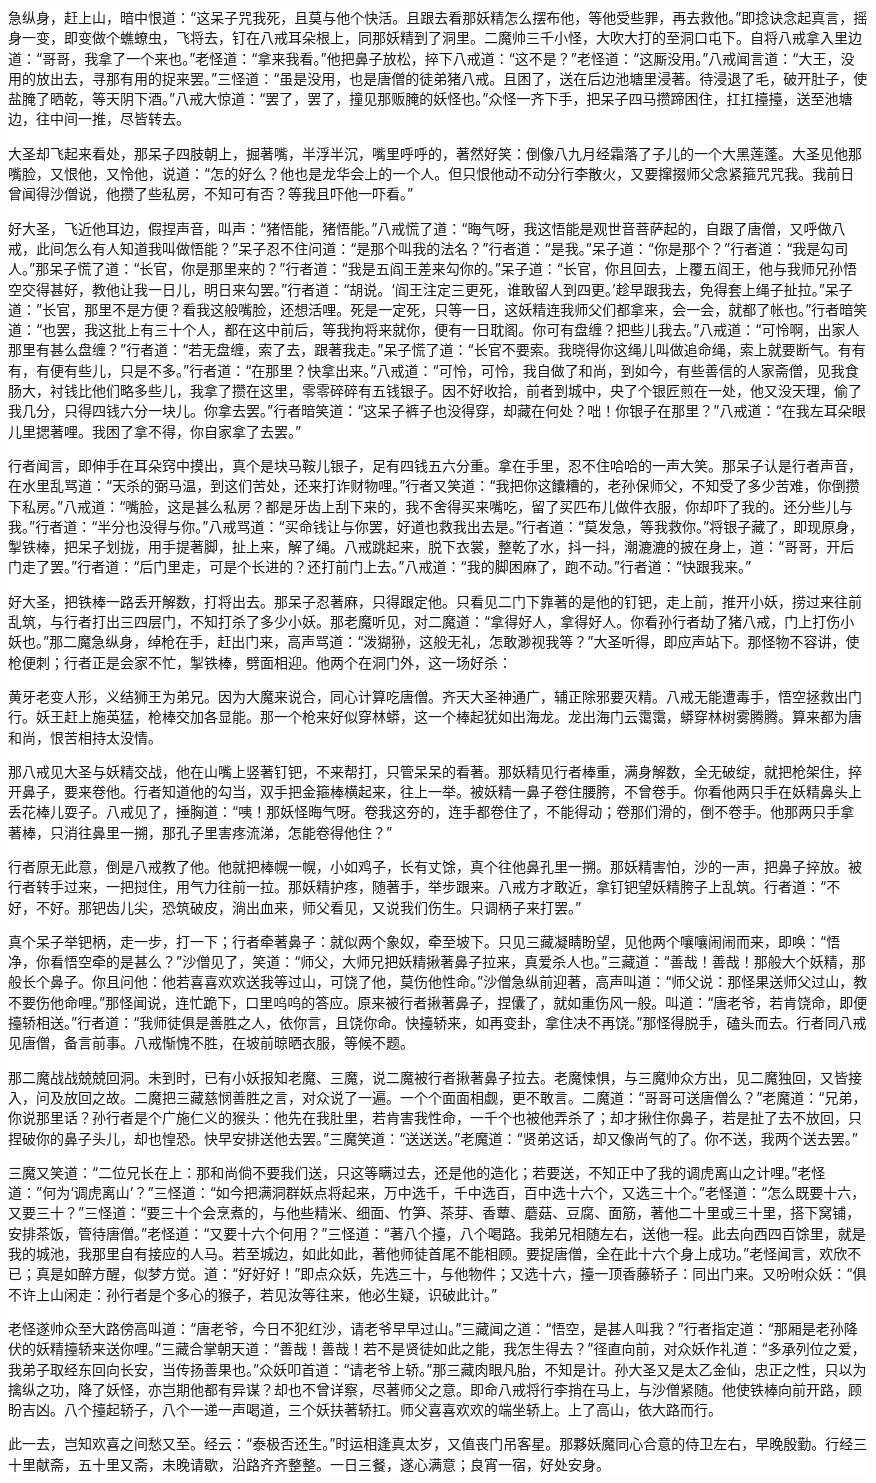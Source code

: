 急纵身，赶上山，暗中恨道：“这呆子咒我死，且莫与他个快活。且跟去看那妖精怎么摆布他，等他受些罪，再去救他。”即捻诀念起真言，摇身一变，即变做个蟭蟟虫，飞将去，钉在八戒耳朵根上，同那妖精到了洞里。二魔帅三千小怪，大吹大打的至洞口屯下。自将八戒拿入里边道：“哥哥，我拿了一个来也。”老怪道：“拿来我看。”他把鼻子放松，捽下八戒道：“这不是？”老怪道：“这厮没用。”八戒闻言道：“大王，没用的放出去，寻那有用的捉来罢。”三怪道：“虽是没用，也是唐僧的徒弟猪八戒。且困了，送在后边池塘里浸著。待浸退了毛，破开肚子，使盐腌了晒乾，等天阴下酒。”八戒大惊道：“罢了，罢了，撞见那贩腌的妖怪也。”众怪一齐下手，把呆子四马攒蹄困住，扛扛擡擡，送至池塘边，往中间一推，尽皆转去。

大圣却飞起来看处，那呆子四肢朝上，掘著嘴，半浮半沉，嘴里呼呼的，著然好笑：倒像八九月经霜落了子儿的一个大黑莲蓬。大圣见他那嘴脸，又恨他，又怜他，说道：“怎的好么？他也是龙华会上的一个人。但只恨他动不动分行李散火，又要撺掇师父念紧箍咒咒我。我前日曾闻得沙僧说，他攒了些私房，不知可有否？等我且吓他一吓看。”

好大圣，飞近他耳边，假捏声音，叫声：“猪悟能，猪悟能。”八戒慌了道：“晦气呀，我这悟能是观世音菩萨起的，自跟了唐僧，又呼做八戒，此间怎么有人知道我叫做悟能？”呆子忍不住问道：“是那个叫我的法名？”行者道：“是我。”呆子道：“你是那个？”行者道：“我是勾司人。”那呆子慌了道：“长官，你是那里来的？”行者道：“我是五阎王差来勾你的。”呆子道：“长官，你且回去，上覆五阎王，他与我师兄孙悟空交得甚好，教他让我一日儿，明日来勾罢。”行者道：“胡说。‘阎王注定三更死，谁敢留人到四更。’趁早跟我去，免得套上绳子扯拉。”呆子道：”长官，那里不是方便？看我这般嘴脸，还想活哩。死是一定死，只等一日，这妖精连我师父们都拿来，会一会，就都了帐也。”行者暗笑道：“也罢，我这批上有三十个人，都在这中前后，等我拘将来就你，便有一日耽阁。你可有盘缠？把些儿我去。”八戒道：“可怜啊，出家人那里有甚么盘缠？”行者道：“若无盘缠，索了去，跟著我走。”呆子慌了道：“长官不要索。我晓得你这绳儿叫做追命绳，索上就要断气。有有有，有便有些儿，只是不多。”行者道：“在那里？快拿出来。”八戒道：“可怜，可怜，我自做了和尚，到如今，有些善信的人家斋僧，见我食肠大，衬钱比他们略多些儿，我拿了攒在这里，零零碎碎有五钱银子。因不好收拾，前者到城中，央了个银匠煎在一处，他又没天理，偷了我几分，只得四钱六分一块儿。你拿去罢。”行者暗笑道：“这呆子裤子也没得穿，却藏在何处？咄！你银子在那里？”八戒道：“在我左耳朵眼儿里揌著哩。我困了拿不得，你自家拿了去罢。”

行者闻言，即伸手在耳朵窍中摸出，真个是块马鞍儿银子，足有四钱五六分重。拿在手里，忍不住哈哈的一声大笑。那呆子认是行者声音，在水里乱骂道：“天杀的弼马温，到这们苦处，还来打诈财物哩。”行者又笑道：“我把你这饢糟的，老孙保师父，不知受了多少苦难，你倒攒下私房。”八戒道：“嘴脸，这是甚么私房？都是牙齿上刮下来的，我不舍得买来嘴吃，留了买匹布儿做件衣服，你却吓了我的。还分些儿与我。”行者道：“半分也没得与你。”八戒骂道：“买命钱让与你罢，好道也救我出去是。”行者道：“莫发急，等我救你。”将银子藏了，即现原身，掣铁棒，把呆子划拢，用手提著脚，扯上来，解了绳。八戒跳起来，脱下衣裳，整乾了水，抖一抖，潮漉漉的披在身上，道：“哥哥，开后门走了罢。”行者道：“后门里走，可是个长进的？还打前门上去。”八戒道：“我的脚困麻了，跑不动。”行者道：“快跟我来。”

好大圣，把铁棒一路丢开解数，打将出去。那呆子忍著麻，只得跟定他。只看见二门下靠著的是他的钉钯，走上前，推开小妖，捞过来往前乱筑，与行者打出三四层门，不知打杀了多少小妖。那老魔听见，对二魔道：“拿得好人，拿得好人。你看孙行者劫了猪八戒，门上打伤小妖也。”那二魔急纵身，绰枪在手，赶出门来，高声骂道：“泼猢狲，这般无礼，怎敢渺视我等？”大圣听得，即应声站下。那怪物不容讲，使枪便刺；行者正是会家不忙，掣铁棒，劈面相迎。他两个在洞门外，这一场好杀：

黄牙老变人形，义结狮王为弟兄。因为大魔来说合，同心计算吃唐僧。齐天大圣神通广，辅正除邪要灭精。八戒无能遭毒手，悟空拯救出门行。妖王赶上施英猛，枪棒交加各显能。那一个枪来好似穿林蟒，这一个棒起犹如出海龙。龙出海门云霭霭，蟒穿林树雾腾腾。算来都为唐和尚，恨苦相持太没情。

那八戒见大圣与妖精交战，他在山嘴上竖著钉钯，不来帮打，只管呆呆的看著。那妖精见行者棒重，满身解数，全无破绽，就把枪架住，捽开鼻子，要来卷他。行者知道他的勾当，双手把金箍棒横起来，往上一举。被妖精一鼻子卷住腰胯，不曾卷手。你看他两只手在妖精鼻头上丢花棒儿耍子。八戒见了，捶胸道：“咦！那妖怪晦气呀。卷我这夯的，连手都卷住了，不能得动；卷那们滑的，倒不卷手。他那两只手拿著棒，只消往鼻里一搠，那孔子里害疼流涕，怎能卷得他住？”

行者原无此意，倒是八戒教了他。他就把棒幌一幌，小如鸡子，长有丈馀，真个往他鼻孔里一搠。那妖精害怕，沙的一声，把鼻子捽放。被行者转手过来，一把挝住，用气力往前一拉。那妖精护疼，随著手，举步跟来。八戒方才敢近，拿钉钯望妖精胯子上乱筑。行者道：“不好，不好。那钯齿儿尖，恐筑破皮，淌出血来，师父看见，又说我们伤生。只调柄子来打罢。”

真个呆子举钯柄，走一步，打一下；行者牵著鼻子：就似两个象奴，牵至坡下。只见三藏凝睛盼望，见他两个嚷嚷闹闹而来，即唤：“悟净，你看悟空牵的是甚么？”沙僧见了，笑道：“师父，大师兄把妖精揪著鼻子拉来，真爱杀人也。”三藏道：“善哉！善哉！那般大个妖精，那般长个鼻子。你且问他：他若喜喜欢欢送我等过山，可饶了他，莫伤他性命。”沙僧急纵前迎著，高声叫道：“师父说：那怪果送师父过山，教不要伤他命哩。”那怪闻说，连忙跪下，口里呜呜的答应。原来被行者揪著鼻子，捏儾了，就如重伤风一般。叫道：“唐老爷，若肯饶命，即便擡轿相送。”行者道：“我师徒俱是善胜之人，依你言，且饶你命。快擡轿来，如再变卦，拿住决不再饶。”那怪得脱手，磕头而去。行者同八戒见唐僧，备言前事。八戒惭愧不胜，在坡前晾晒衣服，等候不题。

那二魔战战兢兢回洞。未到时，已有小妖报知老魔、三魔，说二魔被行者揪著鼻子拉去。老魔悚惧，与三魔帅众方出，见二魔独回，又皆接入，问及放回之故。二魔把三藏慈悯善胜之言，对众说了一遍。一个个面面相觑，更不敢言。二魔道：“哥哥可送唐僧么？”老魔道：“兄弟，你说那里话？孙行者是个广施仁义的猴头：他先在我肚里，若肯害我性命，一千个也被他弄杀了；却才揪住你鼻子，若是扯了去不放回，只捏破你的鼻子头儿，却也惶恐。快早安排送他去罢。”三魔笑道：“送送送。”老魔道：“贤弟这话，却又像尚气的了。你不送，我两个送去罢。”

三魔又笑道：“二位兄长在上：那和尚倘不要我们送，只这等瞒过去，还是他的造化；若要送，不知正中了我的调虎离山之计哩。”老怪道：”何为‘调虎离山’？”三怪道：“如今把满洞群妖点将起来，万中选千，千中选百，百中选十六个，又选三十个。”老怪道：“怎么既要十六，又要三十？”三怪道：“要三十个会烹煮的，与他些精米、细面、竹笋、茶芽、香蕈、蘑菇、豆腐、面筋，著他二十里或三十里，搭下窝铺，安排茶饭，管待唐僧。”老怪道：“又要十六个何用？”三怪道：“著八个擡，八个喝路。我弟兄相随左右，送他一程。此去向西四百馀里，就是我的城池，我那里自有接应的人马。若至城边，如此如此，著他师徒首尾不能相顾。要捉唐僧，全在此十六个身上成功。”老怪闻言，欢欣不已；真是如醉方醒，似梦方觉。道：“好好好！”即点众妖，先选三十，与他物件；又选十六，擡一顶香藤轿子：同出门来。又吩咐众妖：“俱不许上山闲走：孙行者是个多心的猴子，若见汝等往来，他必生疑，识破此计。”

老怪遂帅众至大路傍高叫道：“唐老爷，今日不犯红沙，请老爷早早过山。”三藏闻之道：“悟空，是甚人叫我？”行者指定道：“那厢是老孙降伏的妖精擡轿来送你哩。”三藏合掌朝天道：“善哉！善哉！若不是贤徒如此之能，我怎生得去？”径直向前，对众妖作礼道：“多承列位之爱，我弟子取经东回向长安，当传扬善果也。”众妖叩首道：“请老爷上轿。”那三藏肉眼凡胎，不知是计。孙大圣又是太乙金仙，忠正之性，只以为擒纵之功，降了妖怪，亦岂期他都有异谋？却也不曾详察，尽著师父之意。即命八戒将行李捎在马上，与沙僧紧随。他使铁棒向前开路，顾盼吉凶。八个擡起轿子，八个一递一声喝道，三个妖扶著轿扛。师父喜喜欢欢的端坐轿上。上了高山，依大路而行。

此一去，岂知欢喜之间愁又至。经云：“泰极否还生。”时运相逢真太岁，又值丧门吊客星。那夥妖魔同心合意的侍卫左右，早晚殷勤。行经三十里献斋，五十里又斋，未晚请歇，沿路齐齐整整。一日三餐，遂心满意；良宵一宿，好处安身。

**Assigned task**
Please output exactly the lines of the data above, from its first line through the line with "大圣却飞起来看处，那呆子四肢", and nothing else; drop the pictures.

**Answer to this problem**
Source code

: 急纵身，赶上山，暗中恨道：“这呆子咒我死，且莫与他个快活。且跟去看那妖精怎么摆布他，等他受些罪，再去救他。”即捻诀念起真言，摇身一变，即变做个蟭蟟虫，飞将去，钉在八戒耳朵根上，同那妖精到了洞里。二魔帅三千小怪，大吹大打的至洞口屯下。自将八戒拿入里边道：“哥哥，我拿了一个来也。”老怪道：“拿来我看。”他把鼻子放松，捽下八戒道：“这不是？”老怪道：“这厮没用。”八戒闻言道：“大王，没用的放出去，寻那有用的捉来罢。”三怪道：“虽是没用，也是唐僧的徒弟猪八戒。且困了，送在后边池塘里浸著。待浸退了毛，破开肚子，使盐腌了晒乾，等天阴下酒。”八戒大惊道：“罢了，罢了，撞见那贩腌的妖怪也。”众怪一齐下手，把呆子四马攒蹄困住，扛扛擡擡，送至池塘边，往中间一推，尽皆转去。

大圣却飞起来看处，那呆子四肢朝上，掘著嘴，半浮半沉，嘴里呼呼的，著然好笑：倒像八九月经霜落了子儿的一个大黑莲蓬。大圣见他那嘴脸，又恨他，又怜他，说道：“怎的好么？他也是龙华会上的一个人。但只恨他动不动分行李散火，又要撺掇师父念紧箍咒咒我。我前日曾闻得沙僧说，他攒了些私房，不知可有否？等我且吓他一吓看。”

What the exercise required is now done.